Exercise details |
Look over the lines below. Report each one that includes the string "subsection".

Entries shown |
================

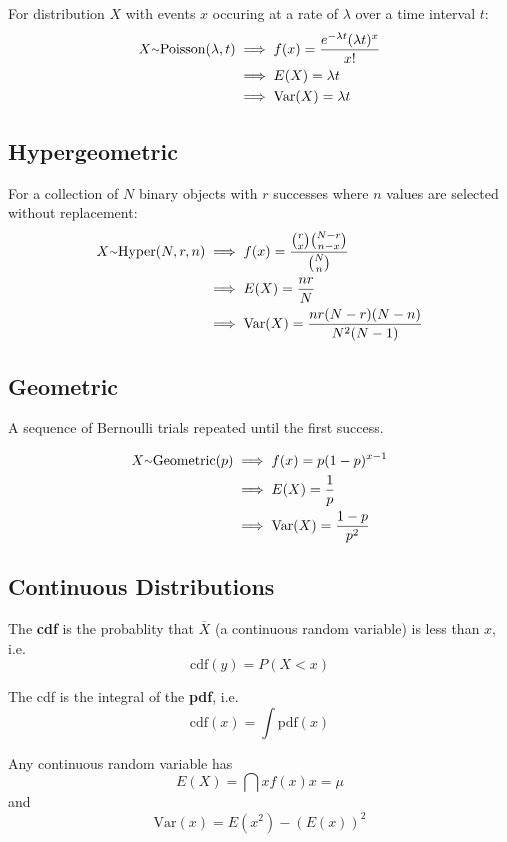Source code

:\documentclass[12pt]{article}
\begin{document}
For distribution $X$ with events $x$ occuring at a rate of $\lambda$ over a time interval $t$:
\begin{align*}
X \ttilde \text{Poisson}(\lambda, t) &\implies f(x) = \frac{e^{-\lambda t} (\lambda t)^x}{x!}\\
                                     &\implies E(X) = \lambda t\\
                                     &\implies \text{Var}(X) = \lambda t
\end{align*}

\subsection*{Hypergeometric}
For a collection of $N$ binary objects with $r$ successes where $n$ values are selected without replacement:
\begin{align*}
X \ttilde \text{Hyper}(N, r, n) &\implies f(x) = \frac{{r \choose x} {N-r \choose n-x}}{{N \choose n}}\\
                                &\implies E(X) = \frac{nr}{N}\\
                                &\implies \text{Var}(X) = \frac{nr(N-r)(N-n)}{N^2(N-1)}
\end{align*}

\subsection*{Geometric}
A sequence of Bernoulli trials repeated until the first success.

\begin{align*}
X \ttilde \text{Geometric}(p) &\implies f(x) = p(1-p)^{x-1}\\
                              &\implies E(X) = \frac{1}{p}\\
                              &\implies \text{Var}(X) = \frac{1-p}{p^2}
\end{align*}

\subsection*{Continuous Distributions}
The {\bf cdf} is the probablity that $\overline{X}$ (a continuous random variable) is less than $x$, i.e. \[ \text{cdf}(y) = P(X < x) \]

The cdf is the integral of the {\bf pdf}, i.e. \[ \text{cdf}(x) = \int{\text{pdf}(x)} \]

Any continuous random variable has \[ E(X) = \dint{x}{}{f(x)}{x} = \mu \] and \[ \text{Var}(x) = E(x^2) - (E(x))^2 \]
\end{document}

================

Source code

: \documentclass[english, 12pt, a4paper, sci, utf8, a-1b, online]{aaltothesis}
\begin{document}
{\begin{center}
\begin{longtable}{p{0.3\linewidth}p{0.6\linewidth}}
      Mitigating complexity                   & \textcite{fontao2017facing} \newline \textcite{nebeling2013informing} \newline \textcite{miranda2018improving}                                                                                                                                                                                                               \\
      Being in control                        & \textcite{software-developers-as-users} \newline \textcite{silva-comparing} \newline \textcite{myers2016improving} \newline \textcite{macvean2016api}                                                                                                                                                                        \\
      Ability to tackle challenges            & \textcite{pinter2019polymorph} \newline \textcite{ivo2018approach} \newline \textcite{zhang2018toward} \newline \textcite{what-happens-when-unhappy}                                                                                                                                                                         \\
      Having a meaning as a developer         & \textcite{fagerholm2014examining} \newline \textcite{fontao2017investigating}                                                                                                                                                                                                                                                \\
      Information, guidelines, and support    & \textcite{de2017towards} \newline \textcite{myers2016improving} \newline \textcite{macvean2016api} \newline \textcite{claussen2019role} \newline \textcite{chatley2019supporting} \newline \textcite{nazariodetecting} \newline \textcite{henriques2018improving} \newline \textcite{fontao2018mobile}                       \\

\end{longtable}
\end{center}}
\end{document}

================

Response area |
\subsection*{Hypergeometric}
\subsection*{Geometric}
\subsection*{Continuous Distributions}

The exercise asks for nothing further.